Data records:
=== Section Start ===

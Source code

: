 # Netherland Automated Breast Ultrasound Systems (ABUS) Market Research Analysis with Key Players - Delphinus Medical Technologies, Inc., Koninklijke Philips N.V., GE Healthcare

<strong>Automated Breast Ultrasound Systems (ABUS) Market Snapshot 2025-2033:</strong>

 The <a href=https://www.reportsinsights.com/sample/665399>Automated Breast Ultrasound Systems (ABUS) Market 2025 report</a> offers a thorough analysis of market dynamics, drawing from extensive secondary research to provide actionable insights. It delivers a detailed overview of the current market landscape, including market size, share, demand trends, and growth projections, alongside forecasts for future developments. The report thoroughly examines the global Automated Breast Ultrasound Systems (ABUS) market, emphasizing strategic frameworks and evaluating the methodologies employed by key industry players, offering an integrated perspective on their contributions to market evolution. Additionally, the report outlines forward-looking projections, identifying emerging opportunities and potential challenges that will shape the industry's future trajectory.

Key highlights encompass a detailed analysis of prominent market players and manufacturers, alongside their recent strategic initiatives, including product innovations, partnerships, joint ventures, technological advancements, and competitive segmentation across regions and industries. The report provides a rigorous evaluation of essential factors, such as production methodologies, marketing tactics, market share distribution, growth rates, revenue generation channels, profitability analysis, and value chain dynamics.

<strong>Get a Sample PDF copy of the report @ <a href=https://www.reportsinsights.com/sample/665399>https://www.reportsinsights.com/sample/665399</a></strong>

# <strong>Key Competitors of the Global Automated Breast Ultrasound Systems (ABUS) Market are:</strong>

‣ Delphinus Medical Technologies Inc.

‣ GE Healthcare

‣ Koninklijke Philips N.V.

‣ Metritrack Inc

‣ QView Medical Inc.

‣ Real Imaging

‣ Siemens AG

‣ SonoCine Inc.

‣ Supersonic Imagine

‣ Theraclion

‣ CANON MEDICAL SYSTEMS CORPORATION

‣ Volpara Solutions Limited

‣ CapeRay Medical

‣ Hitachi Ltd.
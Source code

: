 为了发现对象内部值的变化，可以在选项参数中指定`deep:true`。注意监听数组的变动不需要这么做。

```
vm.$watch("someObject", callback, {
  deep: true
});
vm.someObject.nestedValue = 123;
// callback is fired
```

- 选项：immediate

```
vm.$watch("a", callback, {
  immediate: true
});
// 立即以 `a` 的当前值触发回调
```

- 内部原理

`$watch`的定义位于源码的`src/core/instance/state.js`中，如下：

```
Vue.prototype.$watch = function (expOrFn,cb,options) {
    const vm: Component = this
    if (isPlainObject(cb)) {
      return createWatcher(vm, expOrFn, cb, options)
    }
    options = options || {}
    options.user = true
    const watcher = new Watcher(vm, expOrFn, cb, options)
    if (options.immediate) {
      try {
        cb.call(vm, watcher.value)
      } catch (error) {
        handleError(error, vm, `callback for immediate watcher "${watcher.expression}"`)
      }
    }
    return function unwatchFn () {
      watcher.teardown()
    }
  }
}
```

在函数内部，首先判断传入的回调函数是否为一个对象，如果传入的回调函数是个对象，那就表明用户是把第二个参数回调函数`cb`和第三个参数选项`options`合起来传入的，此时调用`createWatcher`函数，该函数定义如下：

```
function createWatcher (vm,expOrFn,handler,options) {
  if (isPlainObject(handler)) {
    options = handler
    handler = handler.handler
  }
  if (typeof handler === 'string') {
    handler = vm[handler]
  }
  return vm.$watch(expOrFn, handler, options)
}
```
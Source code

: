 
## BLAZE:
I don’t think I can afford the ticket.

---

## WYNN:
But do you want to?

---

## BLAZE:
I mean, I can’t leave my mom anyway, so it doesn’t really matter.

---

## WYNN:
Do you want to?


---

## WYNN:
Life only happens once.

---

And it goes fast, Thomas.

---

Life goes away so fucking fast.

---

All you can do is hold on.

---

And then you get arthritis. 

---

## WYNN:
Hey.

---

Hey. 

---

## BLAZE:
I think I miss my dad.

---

=== Section End ===

> **Task goal**
Return all the lines shown above, precisely as they stand.

> **Response to this task**
Source code

: # Netherland Automated Breast Ultrasound Systems (ABUS) Market Research Analysis with Key Players - Delphinus Medical Technologies, Inc., Koninklijke Philips N.V., GE Healthcare

<strong>Automated Breast Ultrasound Systems (ABUS) Market Snapshot 2025-2033:</strong>

 The <a href=https://www.reportsinsights.com/sample/665399>Automated Breast Ultrasound Systems (ABUS) Market 2025 report</a> offers a thorough analysis of market dynamics, drawing from extensive secondary research to provide actionable insights. It delivers a detailed overview of the current market landscape, including market size, share, demand trends, and growth projections, alongside forecasts for future developments. The report thoroughly examines the global Automated Breast Ultrasound Systems (ABUS) market, emphasizing strategic frameworks and evaluating the methodologies employed by key industry players, offering an integrated perspective on their contributions to market evolution. Additionally, the report outlines forward-looking projections, identifying emerging opportunities and potential challenges that will shape the industry's future trajectory.

Key highlights encompass a detailed analysis of prominent market players and manufacturers, alongside their recent strategic initiatives, including product innovations, partnerships, joint ventures, technological advancements, and competitive segmentation across regions and industries. The report provides a rigorous evaluation of essential factors, such as production methodologies, marketing tactics, market share distribution, growth rates, revenue generation channels, profitability analysis, and value chain dynamics.

<strong>Get a Sample PDF copy of the report @ <a href=https://www.reportsinsights.com/sample/665399>https://www.reportsinsights.com/sample/665399</a></strong>

# <strong>Key Competitors of the Global Automated Breast Ultrasound Systems (ABUS) Market are:</strong>

‣ Delphinus Medical Technologies Inc.

‣ GE Healthcare

‣ Koninklijke Philips N.V.

‣ Metritrack Inc

‣ QView Medical Inc.

‣ Real Imaging

‣ Siemens AG

‣ SonoCine Inc.

‣ Supersonic Imagine

‣ Theraclion

‣ CANON MEDICAL SYSTEMS CORPORATION

‣ Volpara Solutions Limited

‣ CapeRay Medical

‣ Hitachi Ltd.
Source code

: 为了发现对象内部值的变化，可以在选项参数中指定`deep:true`。注意监听数组的变动不需要这么做。

```
vm.$watch("someObject", callback, {
  deep: true
});
vm.someObject.nestedValue = 123;
// callback is fired
```

- 选项：immediate

```
vm.$watch("a", callback, {
  immediate: true
});
// 立即以 `a` 的当前值触发回调
```

- 内部原理

`$watch`的定义位于源码的`src/core/instance/state.js`中，如下：

```
Vue.prototype.$watch = function (expOrFn,cb,options) {
    const vm: Component = this
    if (isPlainObject(cb)) {
      return createWatcher(vm, expOrFn, cb, options)
    }
    options = options || {}
    options.user = true
    const watcher = new Watcher(vm, expOrFn, cb, options)
    if (options.immediate) {
      try {
        cb.call(vm, watcher.value)
      } catch (error) {
        handleError(error, vm, `callback for immediate watcher "${watcher.expression}"`)
      }
    }
    return function unwatchFn () {
      watcher.teardown()
    }
  }
}
```

在函数内部，首先判断传入的回调函数是否为一个对象，如果传入的回调函数是个对象，那就表明用户是把第二个参数回调函数`cb`和第三个参数选项`options`合起来传入的，此时调用`createWatcher`函数，该函数定义如下：

```
function createWatcher (vm,expOrFn,handler,options) {
  if (isPlainObject(handler)) {
    options = handler
    handler = handler.handler
  }
  if (typeof handler === 'string') {
    handler = vm[handler]
  }
  return vm.$watch(expOrFn, handler, options)
}
```
Source code

: 
## BLAZE:
I don’t think I can afford the ticket.

---

## WYNN:
But do you want to?

---

## BLAZE:
I mean, I can’t leave my mom anyway, so it doesn’t really matter.

---

## WYNN:
Do you want to?


---

## WYNN:
Life only happens once.

---

And it goes fast, Thomas.

---

Life goes away so fucking fast.

---

All you can do is hold on.

---

And then you get arthritis. 

---

## WYNN:
Hey.

---

Hey. 

---

## BLAZE:
I think I miss my dad.

---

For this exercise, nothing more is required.